Y es de justicia añadir que Jorge Sand, en ningún tiempo, y con todas las exaltaciones líricas de su primera manera, rindió tributo a ese modo de ser que con razón se ha echado en cara a tantas manifestaciones literarias, posteriores en general al romanticismo. No trató de aberraciones, de deformidades, de gangrenas del instinto sexual: sus novelas, en tal respecto, merecen una mención respetuosa. A pesar de las comprometedoras apariencias, Jorge Sand era en todo normal y sana. Este es un rasgo de su psicología que han reconocido unánimes los críticos franceses, viendo en la autora de Lelia una organización, no sólo exenta de perversiones, sino plenamente condicionada para las funciones de su sexo, las más propias y sencillamente femeniles: el amor y la maternidad.

En sus novelas, que tan perturbadoras se juzgaron, resalta bien el rasgo de la normalidad y de la repugnancia a los desórdenes morales: hasta resalta con exageraciones de idealismo intransigente.

Jorge Sand, mejor que novelista ni poeta alguno, da la nota más aguda del lirismo, y lo encarna y lo expresa, con sinceridad no igualada. El estudio de sus primeras novelas confirma esta aseveración.

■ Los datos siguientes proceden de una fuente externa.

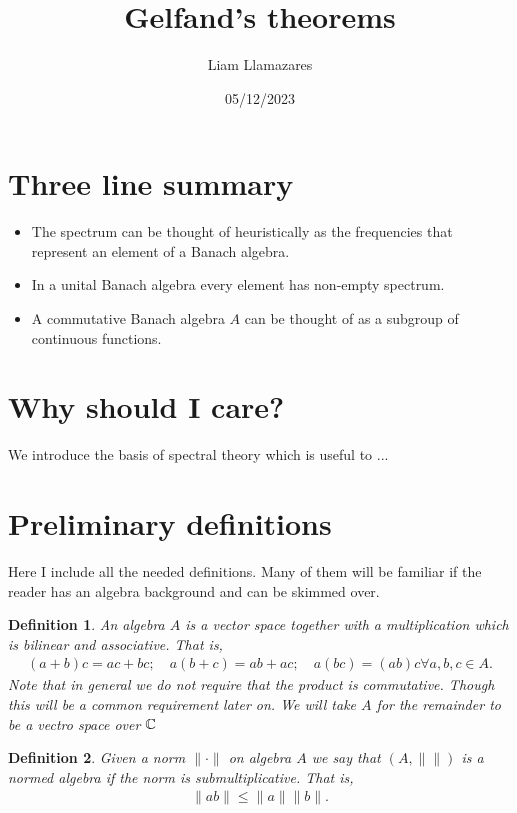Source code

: \documentclass[12pt]{article}
\newtheorem{definition}{Definition}
\renewcommand{\norm}[1]{\lVert #1 \rVert}\renewcommand{\abs}[1]{\left| #1 \right|}
\begin{document}
\begin{CJK*}{UTF8}{gbsn}
	\title{Gelfand's theorems}
	\author{Liam Llamazares}
	\date{05/12/2023}
	\maketitle
	\section{ Three line summary}
	\begin{itemize}
		\item The spectrum can be thought of heuristically as the frequencies that represent an element of a Banach algebra.
		\item In a unital Banach algebra every element has non-empty spectrum.
		\item A commutative Banach algebra $A$ can be thought of as a subgroup of continuous functions.
	\end{itemize}
	\section{Why should I care?}
	We introduce the basis of spectral theory which is useful to ...
	\section{Preliminary definitions}
	Here I include all the needed definitions. Many of them will be familiar if the reader has an algebra background and can be skimmed over.
	\begin{definition}
		An \emph{algebra} $A$ is a vector space together with a multiplication which is bilinear and associative. That is,
		\begin{align*}
			(a+b)c=ac+bc;\quad a(b+c)=ab+ac; \quad a(bc)=(ab)c \forall a,b,c \in A.
		\end{align*}
		Note that in general we do not require that the product is commutative. Though this will be a common requirement later on. We will take $A$ for the remainder to be a vectro space over  $\mathbb{C}$
	\end{definition}
	\begin{definition}
		Given a norm $\norm{\cdot }$ on algebra $A$ we say that $(A, \norm{})$ is a \emph{ normed algebra} if the norm is \emph{ submultiplicative}. That is,
		\begin{align*}
			\norm{ab}\leq \norm{a}\norm{b} .
		\end{align*}


\end{definition}
\end{CJK*}
\end{document}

Para la bibliografía de Jorge Sand, a más de las colecciones de sus obras completas, que se acercan a los cien volúmenes, pueden citarse las obras siguientes: Caro, Jorge Sand (1887); Faguet,   —280→   El siglo XIX; Amic, Mis recuerdos; Mariéton, Jorge Sand y Alfredo de Musset (París, 1897); Rocheblave, Cartas de Jorge Sand a Musset y a Sainte Beuve (París, 1897) y Jorge Sand y su hija (1906); W. Karénine, Jorge Sand (tres volúmenes, 1899-1901); Doumic, Jorge Sand (1909).